Our whole day will be on the Alps 2 Ocean cycleway, a mostly gravel and occasionally paved flat walkway. We follow it away from the hostel and across the dam on the lower end of Lake Tekapo, and from there it leads generally south with the rocky rushing river on one side, and the placid canal on the other, both of them the same bright opaque turquoise. The trees are bright greens, almost yellows, and the dark and white contrasting far background complete the beautiful scenery.
My legs and feet feel mostly refreshed after the long forced break, and I am thrilled with the easy mindless walking. I am also thrilled to discover great cell reception, and call my aunt, Mom, and brother and average an hour each. Caroline and Justin pedal by on their bikes, Caroline thoughtfully asking how I am doing after I had confided that I am motivationally/emotionally struggling. For whatever reason, today is great. Perhaps the break was indeed just as (or more) necessary for my mind as it was for my body. I return with great relish to the audiobook Ready Player One. I eat a fresh crisp apple for a snack. The first 21 k’s of the day fly by without much of a break, or need for one.

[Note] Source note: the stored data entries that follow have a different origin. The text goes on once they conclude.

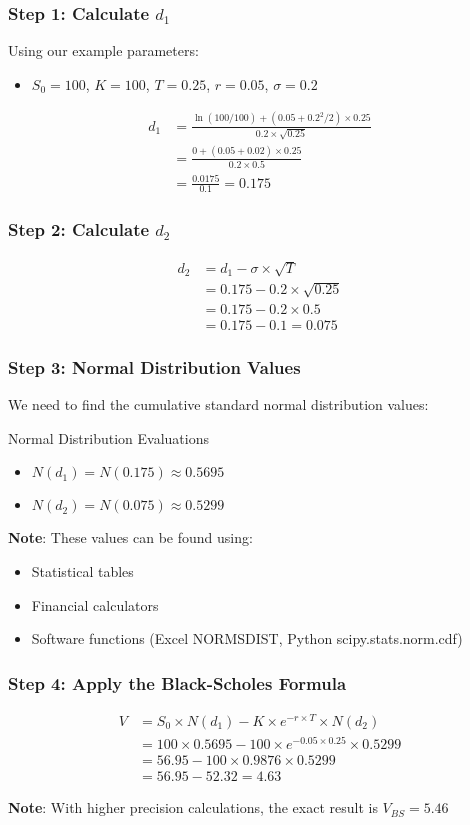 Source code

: \documentclass[aspectratio=169]{beamer}
\begin{document}
\begin{frame}
\frametitle{Step 1: Calculate $d_1$}
Using our example parameters:
\begin{itemize}
\item $S_0 = 100$, $K = 100$, $T = 0.25$, $r = 0.05$, $\sigma = 0.2$
\end{itemize}

\begin{align}
d_1 &= \frac{\ln(100/100) + (0.05 + 0.2^2/2) \times 0.25}{0.2 \times \sqrt{0.25}} \\
&= \frac{0 + (0.05 + 0.02) \times 0.25}{0.2 \times 0.5} \\
&= \frac{0.0175}{0.1} = 0.175
\end{align}
\end{frame}

\begin{frame}
\frametitle{Step 2: Calculate $d_2$}
\begin{align}
d_2 &= d_1 - \sigma \times \sqrt{T} \\
&= 0.175 - 0.2 \times \sqrt{0.25} \\
&= 0.175 - 0.2 \times 0.5 \\
&= 0.175 - 0.1 = 0.075
\end{align}
\end{frame}

\begin{frame}
\frametitle{Step 3: Normal Distribution Values}
We need to find the cumulative standard normal distribution values:

\begin{block}{Normal Distribution Evaluations}
\begin{itemize}
\item $N(d_1) = N(0.175) \approx 0.5695$
\item $N(d_2) = N(0.075) \approx 0.5299$
\end{itemize}
\end{block}

\textbf{Note}: These values can be found using:
\begin{itemize}
\item Statistical tables
\item Financial calculators
\item Software functions (Excel NORMSDIST, Python scipy.stats.norm.cdf)
\end{itemize}
\end{frame}

\begin{frame}
\frametitle{Step 4: Apply the Black-Scholes Formula}
\begin{align}
V &= S_0 \times N(d_1) - K \times e^{-r \times T} \times N(d_2) \\
&= 100 \times 0.5695 - 100 \times e^{-0.05 \times 0.25} \times 0.5299 \\
&= 56.95 - 100 \times 0.9876 \times 0.5299 \\
&= 56.95 - 52.32 = 4.63
\end{align}

\textbf{Note}: With higher precision calculations, the exact result is $V_{BS} = 5.46$
\end{frame}
\end{document}

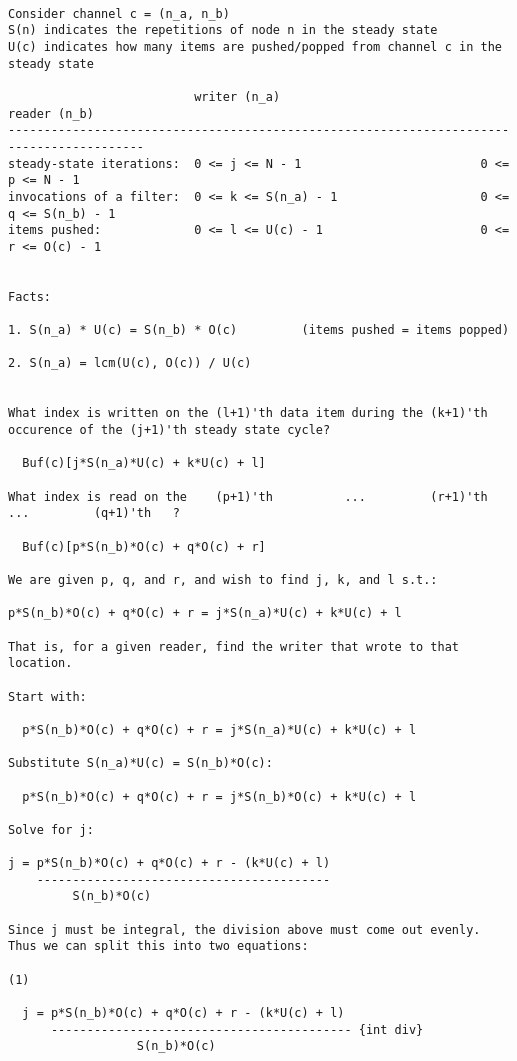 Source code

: \begin{verbatim}

Consider channel c = (n_a, n_b)
S(n) indicates the repetitions of node n in the steady state
U(c) indicates how many items are pushed/popped from channel c in the steady state

                          writer (n_a)                            reader (n_b)
-----------------------------------------------------------------------------------------
steady-state iterations:  0 <= j <= N - 1                         0 <= p <= N - 1
invocations of a filter:  0 <= k <= S(n_a) - 1                    0 <= q <= S(n_b) - 1
items pushed:             0 <= l <= U(c) - 1                      0 <= r <= O(c) - 1


Facts:

1. S(n_a) * U(c) = S(n_b) * O(c)         (items pushed = items popped)

2. S(n_a) = lcm(U(c), O(c)) / U(c)


What index is written on the (l+1)'th data item during the (k+1)'th occurence of the (j+1)'th steady state cycle?

  Buf(c)[j*S(n_a)*U(c) + k*U(c) + l]

What index is read on the    (p+1)'th          ...         (r+1)'th      ...         (q+1)'th   ?

  Buf(c)[p*S(n_b)*O(c) + q*O(c) + r]

We are given p, q, and r, and wish to find j, k, and l s.t.:

p*S(n_b)*O(c) + q*O(c) + r = j*S(n_a)*U(c) + k*U(c) + l

That is, for a given reader, find the writer that wrote to that
location.

Start with:

  p*S(n_b)*O(c) + q*O(c) + r = j*S(n_a)*U(c) + k*U(c) + l

Substitute S(n_a)*U(c) = S(n_b)*O(c):

  p*S(n_b)*O(c) + q*O(c) + r = j*S(n_b)*O(c) + k*U(c) + l

Solve for j:

j = p*S(n_b)*O(c) + q*O(c) + r - (k*U(c) + l)
    -----------------------------------------
         S(n_b)*O(c)

Since j must be integral, the division above must come out evenly.  Thus we can split this into two equations:

(1)

  j = p*S(n_b)*O(c) + q*O(c) + r - (k*U(c) + l)            
      ------------------------------------------ {int div} 
                  S(n_b)*O(c)


\end{verbatim}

Lunch is a loaf of dark German rye bread and pumpkin/kumara hummus with roasted red peppers and cumin. Lunch dessert is Manuka honey on any bread that is left once the hummus was gone.
In the afternoon, with the sun out and clouds dissipating, the depth of blue in the sky gets deeper, framing Mt Cook and the other momentarily snowy peaks even more dramatically.
The kilometers continue to tick away after lunch, although my feet begin to hurt again. Prana’s starting hurting before lunch, and plague him increasingly as the day accumulates. We pass a salmon farm situated in the middle of the canal, which strikes me as a bit gross. The sun is now beating down hot, and the gulls circle and scream above the floating docks, many of which sport a scarecrow. Or scaregull, I suppose. Signs frequently admonish hikers to use the provided honey buckets, and when I duck in one to pee, it’s like entering a mummy tomb: the inside is simply layered with spiderwebs and their creators, and the toilet bowl itself is an overflowing mound. Gag. I wonder if this is an innocent oversight, or a passive-aggressive message to not hike here, analogous to the Lake Coleridge area.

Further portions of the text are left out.